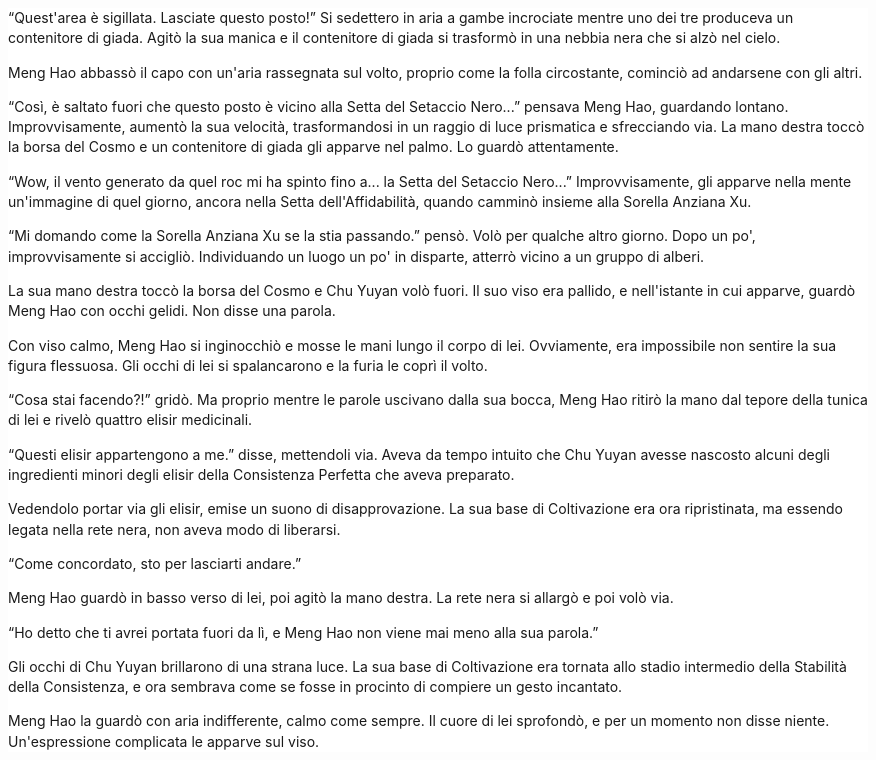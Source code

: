 
“Quest'area è sigillata. Lasciate questo posto!” Si sedettero in aria a gambe incrociate mentre uno dei tre produceva un contenitore di giada. Agitò la sua manica e il contenitore di giada si trasformò in una nebbia nera che si alzò nel cielo.


Meng Hao abbassò il capo con un'aria rassegnata sul volto, proprio come la folla circostante, cominciò ad andarsene con gli altri.


“Così, è saltato fuori che questo posto è vicino alla Setta del Setaccio Nero...” pensava Meng Hao, guardando lontano. Improvvisamente, aumentò la sua velocità, trasformandosi in un raggio di luce prismatica e sfrecciando via. La mano destra toccò la borsa del Cosmo e un contenitore di giada gli apparve nel palmo. Lo guardò attentamente.


“Wow, il vento generato da quel roc mi ha spinto fino a... la Setta del Setaccio Nero...” Improvvisamente, gli apparve nella mente un'immagine di quel giorno, ancora nella Setta dell'Affidabilità, quando camminò insieme alla Sorella Anziana Xu.


“Mi domando come la Sorella Anziana Xu se la stia passando.” pensò. Volò per qualche altro giorno. Dopo un po', improvvisamente si accigliò. Individuando un luogo un po' in disparte, atterrò vicino a un gruppo di alberi.


La sua mano destra toccò la borsa del Cosmo e Chu Yuyan volò fuori. Il suo viso era pallido, e nell'istante in cui apparve, guardò Meng Hao con occhi gelidi. Non disse una parola.


Con viso calmo, Meng Hao si inginocchiò e mosse le mani lungo il corpo di lei. Ovviamente, era impossibile non sentire la sua figura flessuosa. Gli occhi di lei si spalancarono e la furia le coprì il volto.


“Cosa stai facendo?!” gridò. Ma proprio mentre le parole uscivano dalla sua bocca, Meng Hao ritirò la mano dal tepore della tunica di lei e rivelò quattro elisir medicinali.


“Questi elisir appartengono a me.” disse, mettendoli via. Aveva da tempo intuito che Chu Yuyan avesse nascosto alcuni degli ingredienti minori degli elisir della Consistenza Perfetta che aveva preparato.


Vedendolo portar via gli elisir, emise un suono di disapprovazione. La sua base di Coltivazione era ora ripristinata, ma essendo legata nella rete nera, non aveva modo di liberarsi.


“Come concordato, sto per lasciarti andare.”


Meng Hao guardò in basso verso di lei, poi agitò la mano destra. La rete nera si allargò e poi volò via.


“Ho detto che ti avrei portata fuori da lì, e Meng Hao non viene mai meno alla sua parola.”


Gli occhi di Chu Yuyan brillarono di una strana luce. La sua base di Coltivazione era tornata allo stadio intermedio della Stabilità della Consistenza, e ora sembrava come se fosse in procinto di compiere un gesto incantato.


Meng Hao la guardò con aria indifferente, calmo come sempre. Il cuore di lei sprofondò, e per un momento non disse niente. Un'espressione complicata le apparve sul viso.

## Brief
Exactly as written, reproduce the lines from the beginning of the material through the line with "Meng Hao abbassò", and skip any picture.

## Response
Source code

: 
“Quest'area è sigillata. Lasciate questo posto!” Si sedettero in aria a gambe incrociate mentre uno dei tre produceva un contenitore di giada. Agitò la sua manica e il contenitore di giada si trasformò in una nebbia nera che si alzò nel cielo.


Meng Hao abbassò il capo con un'aria rassegnata sul volto, proprio come la folla circostante, cominciò ad andarsene con gli altri.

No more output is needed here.